TASK OBJECTIVE:
Show all lines from the listing below that contain "bullet".

INFORMATION SHOWN:
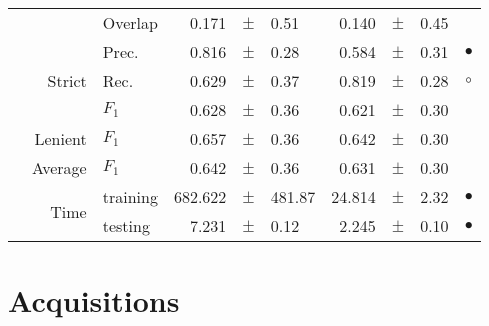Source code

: \begin{longtable}{|r|r|l||rcl|rcl|c|}
\cline{3-10}
  &  &  Overlap  & 0.171 &  $\pm$  & 0.51 & 0.140 &  $\pm$  & 0.45 &  \\
\cline{2-10}
  & \multirow{3}{*}{Strict} &  Prec.  & 0.816 &  $\pm$  & 0.28 & 0.584 &  $\pm$  & 0.31 &  $\bullet$\\
\cline{3-10}
  &  &  Rec.  & 0.629 &  $\pm$  & 0.37 & 0.819 &  $\pm$  & 0.28 &  $\circ$\\
\cline{3-10}
  &  &  $F_1$  & 0.628 &  $\pm$  & 0.36 & 0.621 &  $\pm$  & 0.30 &  \\
\cline{2-10}
  & Lenient &  $F_1$  & 0.657 &  $\pm$  & 0.36 & 0.642 &  $\pm$  & 0.30 &  \\
\cline{2-10}
  & Average &  $F_1$  & 0.642 &  $\pm$  & 0.36 & 0.631 &  $\pm$  & 0.30 &  \\
\cline{2-10}
  & \multirow{2}{*}{Time} &  training  & 682.622 &  $\pm$  & 481.87 & 24.814 &  $\pm$  & 2.32 &  $\bullet$\\
\cline{3-10}
  &  &  testing  & 7.231 &  $\pm$  & 0.12 & 2.245 &  $\pm$  & 0.10 &  $\bullet$\\
\hline
\end{longtable}

\section{Acquisitions}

RESPONSE:
  & \multirow{3}{*}{Strict} &  Prec.  & 0.816 &  $\pm$  & 0.28 & 0.584 &  $\pm$  & 0.31 &  $\bullet$\\
  & \multirow{2}{*}{Time} &  training  & 682.622 &  $\pm$  & 481.87 & 24.814 &  $\pm$  & 2.32 &  $\bullet$\\
  &  &  testing  & 7.231 &  $\pm$  & 0.12 & 2.245 &  $\pm$  & 0.10 &  $\bullet$\\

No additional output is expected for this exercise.